What to work on ▸ Each of the following records is to be printed verbatim.

Working data ▸
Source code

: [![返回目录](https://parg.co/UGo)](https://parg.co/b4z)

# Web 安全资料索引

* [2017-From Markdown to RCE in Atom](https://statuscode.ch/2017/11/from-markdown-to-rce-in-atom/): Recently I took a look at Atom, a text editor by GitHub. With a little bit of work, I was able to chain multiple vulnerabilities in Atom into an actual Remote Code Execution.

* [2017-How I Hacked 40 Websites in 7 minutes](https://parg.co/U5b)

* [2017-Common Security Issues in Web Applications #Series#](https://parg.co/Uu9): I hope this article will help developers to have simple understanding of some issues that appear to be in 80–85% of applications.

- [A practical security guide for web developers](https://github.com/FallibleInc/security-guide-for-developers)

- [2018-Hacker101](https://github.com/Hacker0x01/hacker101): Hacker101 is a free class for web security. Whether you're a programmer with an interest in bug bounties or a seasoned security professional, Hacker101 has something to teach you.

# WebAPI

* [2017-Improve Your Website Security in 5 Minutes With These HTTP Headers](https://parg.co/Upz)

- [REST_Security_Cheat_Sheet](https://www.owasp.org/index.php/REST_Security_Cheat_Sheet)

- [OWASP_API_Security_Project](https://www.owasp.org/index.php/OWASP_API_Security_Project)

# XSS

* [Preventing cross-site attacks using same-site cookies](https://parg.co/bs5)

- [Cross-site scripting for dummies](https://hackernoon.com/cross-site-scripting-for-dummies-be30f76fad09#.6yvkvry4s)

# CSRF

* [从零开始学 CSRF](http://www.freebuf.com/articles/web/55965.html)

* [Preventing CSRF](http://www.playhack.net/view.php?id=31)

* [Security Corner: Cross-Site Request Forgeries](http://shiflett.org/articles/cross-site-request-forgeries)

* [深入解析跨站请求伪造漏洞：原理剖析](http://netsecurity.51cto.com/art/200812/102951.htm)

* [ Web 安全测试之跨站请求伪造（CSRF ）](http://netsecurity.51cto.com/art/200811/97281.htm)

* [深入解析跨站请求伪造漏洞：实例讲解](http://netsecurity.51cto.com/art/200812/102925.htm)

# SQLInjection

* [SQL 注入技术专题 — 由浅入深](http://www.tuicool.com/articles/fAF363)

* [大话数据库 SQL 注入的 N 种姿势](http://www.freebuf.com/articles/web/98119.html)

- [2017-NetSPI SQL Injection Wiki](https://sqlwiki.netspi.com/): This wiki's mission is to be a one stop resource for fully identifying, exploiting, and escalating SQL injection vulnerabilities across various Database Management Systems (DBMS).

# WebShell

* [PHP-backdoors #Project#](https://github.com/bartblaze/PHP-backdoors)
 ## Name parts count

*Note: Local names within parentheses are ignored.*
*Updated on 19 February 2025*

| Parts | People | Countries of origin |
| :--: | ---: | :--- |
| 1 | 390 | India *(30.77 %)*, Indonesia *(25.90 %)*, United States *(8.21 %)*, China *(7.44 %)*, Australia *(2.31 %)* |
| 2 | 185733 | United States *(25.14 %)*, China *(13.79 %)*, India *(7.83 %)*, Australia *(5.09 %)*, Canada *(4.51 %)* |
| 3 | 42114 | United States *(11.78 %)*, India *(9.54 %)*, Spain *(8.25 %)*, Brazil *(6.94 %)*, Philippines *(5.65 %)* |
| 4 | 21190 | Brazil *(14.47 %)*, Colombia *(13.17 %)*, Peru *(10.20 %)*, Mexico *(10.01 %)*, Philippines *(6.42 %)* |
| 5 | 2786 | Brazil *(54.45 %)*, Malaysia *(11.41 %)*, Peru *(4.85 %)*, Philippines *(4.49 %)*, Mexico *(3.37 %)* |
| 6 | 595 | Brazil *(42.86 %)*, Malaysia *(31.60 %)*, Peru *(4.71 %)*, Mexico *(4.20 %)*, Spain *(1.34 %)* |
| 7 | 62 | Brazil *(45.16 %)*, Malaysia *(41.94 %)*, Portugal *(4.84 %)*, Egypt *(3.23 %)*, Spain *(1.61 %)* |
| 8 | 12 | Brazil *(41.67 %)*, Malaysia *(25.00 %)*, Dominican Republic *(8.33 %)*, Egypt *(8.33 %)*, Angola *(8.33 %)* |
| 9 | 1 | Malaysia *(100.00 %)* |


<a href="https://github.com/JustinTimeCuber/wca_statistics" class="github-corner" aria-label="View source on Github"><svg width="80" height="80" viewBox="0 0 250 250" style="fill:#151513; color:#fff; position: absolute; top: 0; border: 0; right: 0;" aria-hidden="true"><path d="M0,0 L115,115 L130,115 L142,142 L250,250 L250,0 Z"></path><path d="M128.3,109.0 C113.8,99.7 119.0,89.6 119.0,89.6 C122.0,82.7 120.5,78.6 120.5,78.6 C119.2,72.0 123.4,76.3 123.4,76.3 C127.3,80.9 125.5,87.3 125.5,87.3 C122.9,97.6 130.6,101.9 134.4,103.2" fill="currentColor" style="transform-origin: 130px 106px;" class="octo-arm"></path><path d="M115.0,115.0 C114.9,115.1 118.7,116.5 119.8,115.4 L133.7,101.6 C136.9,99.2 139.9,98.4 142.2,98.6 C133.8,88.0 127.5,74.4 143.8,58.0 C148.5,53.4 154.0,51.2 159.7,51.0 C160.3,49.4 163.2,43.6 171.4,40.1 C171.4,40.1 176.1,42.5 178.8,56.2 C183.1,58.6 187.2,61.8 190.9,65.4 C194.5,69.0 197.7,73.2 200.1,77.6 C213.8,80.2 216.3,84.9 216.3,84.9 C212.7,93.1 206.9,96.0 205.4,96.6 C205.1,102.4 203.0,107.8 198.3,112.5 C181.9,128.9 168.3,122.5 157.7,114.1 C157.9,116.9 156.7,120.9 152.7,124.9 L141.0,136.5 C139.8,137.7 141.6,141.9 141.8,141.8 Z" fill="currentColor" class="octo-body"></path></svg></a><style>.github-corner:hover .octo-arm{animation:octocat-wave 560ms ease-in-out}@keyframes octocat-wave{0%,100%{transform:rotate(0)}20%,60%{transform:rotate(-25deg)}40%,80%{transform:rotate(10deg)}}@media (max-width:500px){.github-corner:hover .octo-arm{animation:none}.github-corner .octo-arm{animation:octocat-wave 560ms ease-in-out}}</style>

Written solution ▸
Source code

: [![返回目录](https://parg.co/UGo)](https://parg.co/b4z)

# Web 安全资料索引

* [2017-From Markdown to RCE in Atom](https://statuscode.ch/2017/11/from-markdown-to-rce-in-atom/): Recently I took a look at Atom, a text editor by GitHub. With a little bit of work, I was able to chain multiple vulnerabilities in Atom into an actual Remote Code Execution.

* [2017-How I Hacked 40 Websites in 7 minutes](https://parg.co/U5b)

* [2017-Common Security Issues in Web Applications #Series#](https://parg.co/Uu9): I hope this article will help developers to have simple understanding of some issues that appear to be in 80–85% of applications.

- [A practical security guide for web developers](https://github.com/FallibleInc/security-guide-for-developers)

- [2018-Hacker101](https://github.com/Hacker0x01/hacker101): Hacker101 is a free class for web security. Whether you're a programmer with an interest in bug bounties or a seasoned security professional, Hacker101 has something to teach you.

# WebAPI

* [2017-Improve Your Website Security in 5 Minutes With These HTTP Headers](https://parg.co/Upz)

- [REST_Security_Cheat_Sheet](https://www.owasp.org/index.php/REST_Security_Cheat_Sheet)

- [OWASP_API_Security_Project](https://www.owasp.org/index.php/OWASP_API_Security_Project)

# XSS

* [Preventing cross-site attacks using same-site cookies](https://parg.co/bs5)

- [Cross-site scripting for dummies](https://hackernoon.com/cross-site-scripting-for-dummies-be30f76fad09#.6yvkvry4s)

# CSRF

* [从零开始学 CSRF](http://www.freebuf.com/articles/web/55965.html)

* [Preventing CSRF](http://www.playhack.net/view.php?id=31)

* [Security Corner: Cross-Site Request Forgeries](http://shiflett.org/articles/cross-site-request-forgeries)

* [深入解析跨站请求伪造漏洞：原理剖析](http://netsecurity.51cto.com/art/200812/102951.htm)

* [ Web 安全测试之跨站请求伪造（CSRF ）](http://netsecurity.51cto.com/art/200811/97281.htm)

* [深入解析跨站请求伪造漏洞：实例讲解](http://netsecurity.51cto.com/art/200812/102925.htm)

# SQLInjection

* [SQL 注入技术专题 — 由浅入深](http://www.tuicool.com/articles/fAF363)

* [大话数据库 SQL 注入的 N 种姿势](http://www.freebuf.com/articles/web/98119.html)

- [2017-NetSPI SQL Injection Wiki](https://sqlwiki.netspi.com/): This wiki's mission is to be a one stop resource for fully identifying, exploiting, and escalating SQL injection vulnerabilities across various Database Management Systems (DBMS).

# WebShell

* [PHP-backdoors #Project#](https://github.com/bartblaze/PHP-backdoors)
 ## Name parts count

*Note: Local names within parentheses are ignored.*
*Updated on 19 February 2025*

| Parts | People | Countries of origin |
| :--: | ---: | :--- |
| 1 | 390 | India *(30.77 %)*, Indonesia *(25.90 %)*, United States *(8.21 %)*, China *(7.44 %)*, Australia *(2.31 %)* |
| 2 | 185733 | United States *(25.14 %)*, China *(13.79 %)*, India *(7.83 %)*, Australia *(5.09 %)*, Canada *(4.51 %)* |
| 3 | 42114 | United States *(11.78 %)*, India *(9.54 %)*, Spain *(8.25 %)*, Brazil *(6.94 %)*, Philippines *(5.65 %)* |
| 4 | 21190 | Brazil *(14.47 %)*, Colombia *(13.17 %)*, Peru *(10.20 %)*, Mexico *(10.01 %)*, Philippines *(6.42 %)* |
| 5 | 2786 | Brazil *(54.45 %)*, Malaysia *(11.41 %)*, Peru *(4.85 %)*, Philippines *(4.49 %)*, Mexico *(3.37 %)* |
| 6 | 595 | Brazil *(42.86 %)*, Malaysia *(31.60 %)*, Peru *(4.71 %)*, Mexico *(4.20 %)*, Spain *(1.34 %)* |
| 7 | 62 | Brazil *(45.16 %)*, Malaysia *(41.94 %)*, Portugal *(4.84 %)*, Egypt *(3.23 %)*, Spain *(1.61 %)* |
| 8 | 12 | Brazil *(41.67 %)*, Malaysia *(25.00 %)*, Dominican Republic *(8.33 %)*, Egypt *(8.33 %)*, Angola *(8.33 %)* |
| 9 | 1 | Malaysia *(100.00 %)* |


<a href="https://github.com/JustinTimeCuber/wca_statistics" class="github-corner" aria-label="View source on Github"><svg width="80" height="80" viewBox="0 0 250 250" style="fill:#151513; color:#fff; position: absolute; top: 0; border: 0; right: 0;" aria-hidden="true"><path d="M0,0 L115,115 L130,115 L142,142 L250,250 L250,0 Z"></path><path d="M128.3,109.0 C113.8,99.7 119.0,89.6 119.0,89.6 C122.0,82.7 120.5,78.6 120.5,78.6 C119.2,72.0 123.4,76.3 123.4,76.3 C127.3,80.9 125.5,87.3 125.5,87.3 C122.9,97.6 130.6,101.9 134.4,103.2" fill="currentColor" style="transform-origin: 130px 106px;" class="octo-arm"></path><path d="M115.0,115.0 C114.9,115.1 118.7,116.5 119.8,115.4 L133.7,101.6 C136.9,99.2 139.9,98.4 142.2,98.6 C133.8,88.0 127.5,74.4 143.8,58.0 C148.5,53.4 154.0,51.2 159.7,51.0 C160.3,49.4 163.2,43.6 171.4,40.1 C171.4,40.1 176.1,42.5 178.8,56.2 C183.1,58.6 187.2,61.8 190.9,65.4 C194.5,69.0 197.7,73.2 200.1,77.6 C213.8,80.2 216.3,84.9 216.3,84.9 C212.7,93.1 206.9,96.0 205.4,96.6 C205.1,102.4 203.0,107.8 198.3,112.5 C181.9,128.9 168.3,122.5 157.7,114.1 C157.9,116.9 156.7,120.9 152.7,124.9 L141.0,136.5 C139.8,137.7 141.6,141.9 141.8,141.8 Z" fill="currentColor" class="octo-body"></path></svg></a><style>.github-corner:hover .octo-arm{animation:octocat-wave 560ms ease-in-out}@keyframes octocat-wave{0%,100%{transform:rotate(0)}20%,60%{transform:rotate(-25deg)}40%,80%{transform:rotate(10deg)}}@media (max-width:500px){.github-corner:hover .octo-arm{animation:none}.github-corner .octo-arm{animation:octocat-wave 560ms ease-in-out}}</style>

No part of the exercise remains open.